If a football club that has grown into a global brand has such a thing as an average fan, that Arsenal-supporting individual is unlikely to know that until just after the Second World War, the Gunners and Sunderland were comparable forces in English football. It was only in 1948 that Arsenal drew level with Sunderland's tally of six top flight league titles, and each club had won the FA Cup twice.

At the Bleacher Report football site, a wonderful account of a match played on December 28 1935, the season in which Sunderland last finished top, either borrows from the journalistic style of the age or cleverly imitates it.

In a section headed Great Games in Football History, the report tells of a "titanic struggle", a game "worthy of the pre-match publicity and public patronage accorded it". The attendance is put at 59,250 and it hardly matters that the reference book I turn to most regularly, Rob Mason's Sunderland: The Complete Record, counted about 500 fewer on the terraces and in the stands of Roker Park.

- Di Canio makes peace with O'Shea

Arsenal, the reigning champions, were torn apart in the first-half as Raich Carter, considered by many to have been one of the finest players of all time, scored two of the goals that gave Sunderland a commanding 4-1 lead. Arsenal's second-half recovery took them close to finding an equaliser. Sunderland, unsettled by injuries, lost the "penetrative power" of the first half, "throwing more work on the rear divisions and allowing the initiative to pass to Arsenal". The game ended 5-4.

Come Saturday, at the Stadium of Light, I expect a great deal of work to present itself to Paolo Di Canio's rear divisions. Leaving aside that opening day defeat at home to Aston Villa, Arsenal have made a bright start to the season and can reasonably look to Mesut Ozil, their frighteningly impressive new recruit from Real Madrid, for the sort of attacking midfield display that would stir the soul of Raich Carter's ghost.

The inescapable conclusion from my introduction is that while Arsenal have continued to challenge for honours on a fairly consistent basis, Sunderland's claims to big club status are rooted deep in the past.

Some readers not of the Sunderland persuasion, and possessing a little historical knowledge, would feel unable to resist the thought that of those six titles in the old First Division, three were won when Queen Victoria was on the English throne. The present monarch may even be among them; I have read that in so far as she is a football supporter, she favours the Gunners.

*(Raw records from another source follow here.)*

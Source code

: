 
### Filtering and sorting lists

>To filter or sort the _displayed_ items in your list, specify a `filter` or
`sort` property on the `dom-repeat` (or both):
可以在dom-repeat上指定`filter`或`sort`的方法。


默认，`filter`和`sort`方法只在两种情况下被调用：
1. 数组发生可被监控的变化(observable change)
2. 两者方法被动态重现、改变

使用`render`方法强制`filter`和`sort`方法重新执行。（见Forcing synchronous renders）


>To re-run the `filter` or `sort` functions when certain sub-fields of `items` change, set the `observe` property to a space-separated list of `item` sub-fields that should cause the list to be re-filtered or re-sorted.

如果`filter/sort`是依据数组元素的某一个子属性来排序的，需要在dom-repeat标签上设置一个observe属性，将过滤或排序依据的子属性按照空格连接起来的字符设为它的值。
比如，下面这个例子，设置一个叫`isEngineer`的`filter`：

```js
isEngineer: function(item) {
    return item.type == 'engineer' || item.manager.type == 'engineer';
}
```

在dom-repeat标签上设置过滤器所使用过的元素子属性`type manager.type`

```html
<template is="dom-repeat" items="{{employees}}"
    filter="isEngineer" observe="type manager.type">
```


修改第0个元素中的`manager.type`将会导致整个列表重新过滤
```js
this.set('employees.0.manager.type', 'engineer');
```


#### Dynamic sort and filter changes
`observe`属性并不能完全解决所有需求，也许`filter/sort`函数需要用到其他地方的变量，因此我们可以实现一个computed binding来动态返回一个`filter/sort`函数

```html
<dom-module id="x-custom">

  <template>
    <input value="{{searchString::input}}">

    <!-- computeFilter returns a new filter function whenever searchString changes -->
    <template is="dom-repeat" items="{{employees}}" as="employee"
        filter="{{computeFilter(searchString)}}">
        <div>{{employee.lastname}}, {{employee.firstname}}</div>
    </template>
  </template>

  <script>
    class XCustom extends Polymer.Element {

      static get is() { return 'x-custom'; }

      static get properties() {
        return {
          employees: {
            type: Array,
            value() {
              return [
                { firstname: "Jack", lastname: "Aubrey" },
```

Should, somehow, the assortment of new faces assembled by PDC manage to impose some passing gloom on the royal household on Saturday evening, I will be inclined to believe the Italian head coach's revolution is starting to work. If the Giaccherinis, Celustkas and Kis of today can emulate the Carters, Gurneys and Gallachers of 1935, with or without an eccentric winning scoreline, it will be only Sunderland's fourth home win over Arsenal in the Premier League, or indeed for 30 years.

The three previous home victories in Premier history begin in 1997, when Tony Adams scored an own goal, Dennis Bergkamp was sent off and Sunderland, in 11th place, still looked capable of staying up (they didn't).

In the first game of the 2000-2001 season, one of Peter Reid's memorable pair of successive top-seven finishes, Niall Quinn scored from possibly Sunderland's only chance of a game in which Arsenal might have scored a dozen times but failed to manage a goal. As I noted here about a year-and-a-half ago, the match also produced the most literary comment I have heard from a football spectator; the very senior local government official seated to my immediate right in the East Stand tut-tutted, as people left the thrilling game with minutes to go to beat the traffic, and said: "How can they? It's like leaving a Shakespearian tragedy."

I was present again nine years later for the most recent of those three Premier victories. Next morning, driving through the Yorkshire Dales, I heard my friend and fellow Sunderland supporter Kevin Maguire, a journalist whose broad South Shields accent is familiar to radio listeners and television viewers, in a BBC 5 Live discussion of a book about things you can do without having to spend money. His priceless example: splashing about excitedly in his bath the day before when news came through of Darren Bent's winner.

He would probably be willing to forego washing for a week if Steven Fletcher, or even an Ozil own goal, caused radio presenters to announce the same result on Saturday afternoon. Stretching the fantasy a little more, the Bleacher Report could resurrect another line from that 1935 match report: "One cannot deny the Wearsiders were worthy winners, and Arsenal courageous in defeat."